### Description of the task
Among the entries that follow, count the lines with the word "below" and report the number by itself.

*** Opening of Material for this task ***

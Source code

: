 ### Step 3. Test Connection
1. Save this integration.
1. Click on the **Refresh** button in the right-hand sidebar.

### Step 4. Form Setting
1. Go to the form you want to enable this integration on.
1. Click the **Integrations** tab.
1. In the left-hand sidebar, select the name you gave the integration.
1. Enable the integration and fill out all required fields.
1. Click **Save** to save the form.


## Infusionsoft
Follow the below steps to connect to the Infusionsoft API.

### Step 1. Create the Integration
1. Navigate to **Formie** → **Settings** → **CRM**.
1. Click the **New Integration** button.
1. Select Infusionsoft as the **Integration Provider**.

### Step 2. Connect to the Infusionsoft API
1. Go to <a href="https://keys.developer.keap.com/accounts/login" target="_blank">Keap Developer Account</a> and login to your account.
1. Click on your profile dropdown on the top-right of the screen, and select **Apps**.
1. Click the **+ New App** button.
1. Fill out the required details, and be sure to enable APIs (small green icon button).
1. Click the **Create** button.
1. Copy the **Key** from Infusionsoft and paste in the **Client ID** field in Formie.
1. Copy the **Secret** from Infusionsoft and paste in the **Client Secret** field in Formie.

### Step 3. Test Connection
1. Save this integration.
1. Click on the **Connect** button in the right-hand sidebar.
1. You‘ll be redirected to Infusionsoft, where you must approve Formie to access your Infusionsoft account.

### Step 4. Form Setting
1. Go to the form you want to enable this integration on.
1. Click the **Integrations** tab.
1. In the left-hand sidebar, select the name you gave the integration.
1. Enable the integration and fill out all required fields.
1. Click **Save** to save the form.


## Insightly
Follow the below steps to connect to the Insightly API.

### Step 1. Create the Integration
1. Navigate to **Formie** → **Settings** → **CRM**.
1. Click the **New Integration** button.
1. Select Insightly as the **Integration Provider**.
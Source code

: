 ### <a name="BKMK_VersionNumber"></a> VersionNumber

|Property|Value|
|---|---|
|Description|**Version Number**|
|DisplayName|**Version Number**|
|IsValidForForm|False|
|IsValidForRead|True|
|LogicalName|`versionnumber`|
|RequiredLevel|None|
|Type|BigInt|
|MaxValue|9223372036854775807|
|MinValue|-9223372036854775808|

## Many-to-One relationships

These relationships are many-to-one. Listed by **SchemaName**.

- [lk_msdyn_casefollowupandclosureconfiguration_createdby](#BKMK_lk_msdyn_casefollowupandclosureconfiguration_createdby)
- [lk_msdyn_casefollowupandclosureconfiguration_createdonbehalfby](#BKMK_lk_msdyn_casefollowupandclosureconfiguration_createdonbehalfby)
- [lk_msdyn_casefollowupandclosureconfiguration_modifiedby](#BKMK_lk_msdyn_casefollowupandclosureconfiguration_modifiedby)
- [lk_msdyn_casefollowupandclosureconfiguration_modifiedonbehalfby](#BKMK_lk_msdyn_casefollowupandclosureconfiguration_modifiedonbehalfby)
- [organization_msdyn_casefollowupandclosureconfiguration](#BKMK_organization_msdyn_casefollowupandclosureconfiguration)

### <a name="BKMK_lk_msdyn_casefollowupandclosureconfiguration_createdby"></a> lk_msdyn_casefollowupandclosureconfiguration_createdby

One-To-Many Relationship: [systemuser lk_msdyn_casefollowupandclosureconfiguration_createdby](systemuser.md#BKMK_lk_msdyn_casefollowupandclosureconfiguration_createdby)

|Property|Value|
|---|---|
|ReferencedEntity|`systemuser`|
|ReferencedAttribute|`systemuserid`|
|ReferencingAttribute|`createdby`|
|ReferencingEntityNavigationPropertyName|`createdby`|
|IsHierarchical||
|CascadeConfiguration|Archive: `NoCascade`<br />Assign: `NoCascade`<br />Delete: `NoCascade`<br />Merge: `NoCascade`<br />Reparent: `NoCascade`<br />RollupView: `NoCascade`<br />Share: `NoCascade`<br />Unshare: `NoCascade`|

*** Close of Material for this task ***

### Answer section
2